Sydney H Schanberg, the New York Times correspondent who was among the first foreign journalists to break the news of the 1971 Bangladesh genocide committed by the Pakistani occupation army to the world, died on Saturday in New York. He was 82.
Schanberg worked for the Times for 26 years and won a Pulitzer Prize in 1976 for reporting the fall of Cambodia to the Khmer Rouge, which inspired the Oscar-winning 1984 film “The Killing Fields.”
Schanberg died in Poughkeepsie after a heart attack earlier in the week. His death was confirmed by Charles Kaiser, a friend and former Times reporter, the New York Times reported.
His Cambodian colleague, photojournalist Dith Pran, was a refugee and survivor of the Cambodia genocide whose ordeal inspired Schanberg's work.
In 1980, Schanberg described Dith Pran's ordeal of torture and starvation at the hands of the Khmer Rouge in a magazine article, and later a book called “The Death and Life of Dith Pran.”
Besides Pulitzer, Schanberg won the George Folk Award for excellence in journalism twice – in 1971 and 1974 – and numerous other awards.
'Killing Fields'
In 1975, Schanberg and Dith Pran ignored directives from Times editors to evacuate and stayed in Cambodia as almost all Western diplomats and journalists fled.
Both were seized by the Khmer Rouge and threatened with death.
Dith Pran's pleas saved Schanberg's life. The pair took refuge in the French Embassy but Dith Pran was forced to leave and was sent into the countryside.
Two weeks later Schanberg was evacuated by truck to Thailand.
Dith Pran eventually managed to escape to Thailand and died in 2008. It was he who coined the term “killing fields.”

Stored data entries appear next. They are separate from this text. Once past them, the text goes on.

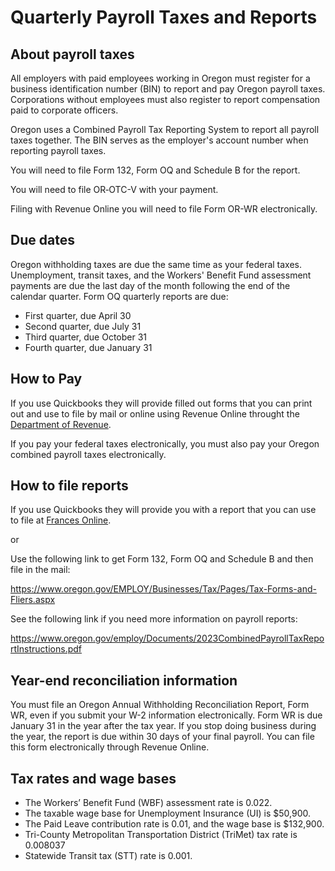 # Quarterly Payroll Taxes and Reports

## About payroll taxes
All employers with paid employees working in Oregon must register for a business identification number (BIN) to report and pay Oregon payroll taxes. Corporations without employees must also register to report compensation paid to corporate officers.

Oregon uses a Combined Payroll Tax Reporting System to report all payroll taxes together. The BIN serves as the employer's account number when reporting payroll taxes.

You will need to file Form 132, Form OQ and Schedule B for the report.

You will need to file OR‑OTC-V with your payment.

Filing with Revenue Online you will need to file Form OR-WR electronically.

## Due dates
Oregon withholding taxes are due the same time as your federal taxes. Unemployment, transit taxes, and the Workers' Benefit Fund assessment payments are due the last day of the month following the end of the calendar quarter. Form OQ quarterly reports are due:

* First quarter, due April 30
* Second quarter, due July 31
* Third quarter, due October 31
* Fourth quarter, due January 31

## How to Pay

If you use Quickbooks they will provide filled out forms that you can print out and use to file by mail or online using Revenue Online throught the [Department of Revenue](department_of_revenue.md).

If you pay your federal taxes electronically, you must also pay your Oregon combined payroll taxes electronically.

## How to file reports

If you use Quickbooks they will provide you with a report that you can use to file at [Frances Online](frances_online.md).

or

Use the following link to get Form 132, Form OQ and Schedule B and then file in the mail:

https://www.oregon.gov/EMPLOY/Businesses/Tax/Pages/Tax-Forms-and-Fliers.aspx

See the following link if you need more information on payroll reports:

https://www.oregon.gov/employ/Documents/2023CombinedPayrollTaxReportInstructions.pdf

## Year-end reconciliation information
You must file an Oregon Annual Withholding Reconciliation Report, Form WR, even if you submit your W-2 information electronically. Form WR is due January 31 in the year after the tax year. If you stop doing business during the year, the report is due within 30 days of your final payroll. You can file this form electronically through Revenue Online.

## Tax rates and wage bases
* The Workers’ Benefit Fund (WBF) assessment rate
is 0.022.
* The taxable wage base for Unemployment
Insurance (UI) is $50,900.
* The Paid Leave contribution rate is 0.01, and the
wage base is $132,900.
* Tri-County Metropolitan Transportation District
(TriMet) tax rate is 0.008037
* Statewide Transit tax (STT) rate is 0.001. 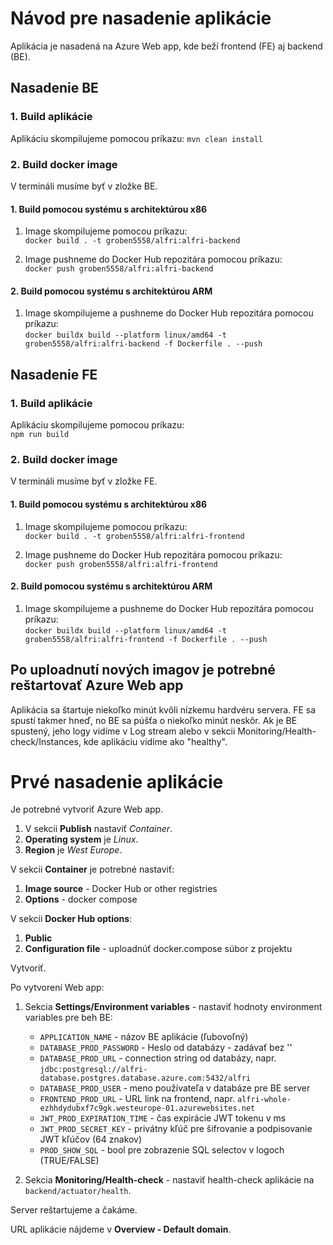 # Návod pre nasadenie aplikácie
Aplikácia je nasadená na Azure Web app, kde beží frontend (FE) aj backend (BE).

## Nasadenie BE
### 1. Build aplikácie
Aplikáciu skompilujeme pomocou príkazu:
`mvn clean install`

### 2. Build docker image
V termináli musíme byť v zložke BE.

#### 1. Build pomocou systému s architektúrou x86
1. Image skompilujeme pomocou príkazu:  
   `docker build . -t groben5558/alfri:alfri-backend`

2. Image pushneme do Docker Hub repozitára pomocou príkazu:  
   `docker push groben5558/alfri:alfri-backend`

#### 2. Build pomocou systému s architektúrou ARM
1. Image skompilujeme a pushneme do Docker Hub repozitára pomocou príkazu:  
   `docker buildx build --platform linux/amd64 -t groben5558/alfri:alfri-backend -f Dockerfile . --push`

## Nasadenie FE
### 1. Build aplikácie
Aplikáciu skompilujeme pomocou príkazu:  
`npm run build`

### 2. Build docker image
V termináli musíme byť v zložke FE.

#### 1. Build pomocou systému s architektúrou x86
1. Image skompilujeme pomocou príkazu:  
   `docker build . -t groben5558/alfri:alfri-frontend`

2. Image pushneme do Docker Hub repozitára pomocou príkazu:  
   `docker push groben5558/alfri:alfri-frontend`

#### 2. Build pomocou systému s architektúrou ARM
1. Image skompilujeme a pushneme do Docker Hub repozitára pomocou príkazu:  
   `docker buildx build --platform linux/amd64 -t groben5558/alfri:alfri-frontend -f Dockerfile . --push`

## Po uploadnutí nových imagov je potrebné reštartovať Azure Web app
Aplikácia sa štartuje niekoľko minút kvôli nízkemu hardvéru servera. FE sa spustí takmer hneď, no BE sa púšťa o niekoľko minút neskôr. Ak je BE spustený, jeho logy vidíme v Log stream alebo v sekcii Monitoring/Health-check/Instances, kde aplikáciu vidíme ako "healthy".

# Prvé nasadenie aplikácie
Je potrebné vytvoriť Azure Web app.

1. V sekcii **Publish** nastaviť *Container*.
2. **Operating system** je *Linux*.
3. **Region** je *West Europe*.

V sekcii **Container** je potrebné nastaviť:
1. **Image source** - Docker Hub or other registries
2. **Options** - docker compose

V sekcii **Docker Hub options**:
1. **Public**
2. **Configuration file** - uploadnúť docker.compose súbor z projektu

Vytvoriť.

Po vytvorení Web app:
1. Sekcia **Settings/Environment variables** - nastaviť hodnoty environment variables pre beh BE:
   - `APPLICATION_NAME` - názov BE aplikácie (ľubovoľný)
   - `DATABASE_PROD_PASSWORD` - Heslo od databázy - zadávať bez ''
   - `DATABASE_PROD_URL` - connection string od databázy, napr. `jdbc:postgresql://alfri-database.postgres.database.azure.com:5432/alfri`
   - `DATABASE_PROD_USER` - meno používateľa v databáze pre BE server
   - `FRONTEND_PROD_URL` - URL link na frontend, napr. `alfri-whole-ezhhdydubxf7c9gk.westeurope-01.azurewebsites.net`
   - `JWT_PROD_EXPIRATION_TIME` - čas expirácie JWT tokenu v ms
   - `JWT_PROD_SECRET_KEY` - privátny kľúč pre šifrovanie a podpisovanie JWT kľúčov (64 znakov)
   - `PROD_SHOW_SQL` - bool pre zobrazenie SQL selectov v logoch (TRUE/FALSE)

2. Sekcia **Monitoring/Health-check** - nastaviť health-check aplikácie na `backend/actuator/health`.

Server reštartujeme a čakáme.

URL aplikácie nájdeme v **Overview - Default domain**.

The Khmer Rouge was the ruling party in Cambodia from 1975 to 1979, during which it was responsible for one of the worst mass killings of the 20th century. The genocide claimed the lives of more than a million people – some estimates say up to 2.5 million.
Under the Maoist leader Pol Pot, the Khmer Rouge tried to take Cambodia back to the Middle Ages, forcing millions of people from the cities to work on communal farms in the countryside.
But the attempt at social engineering had a terrible cost, and whole families died from execution, starvation, disease and overwork.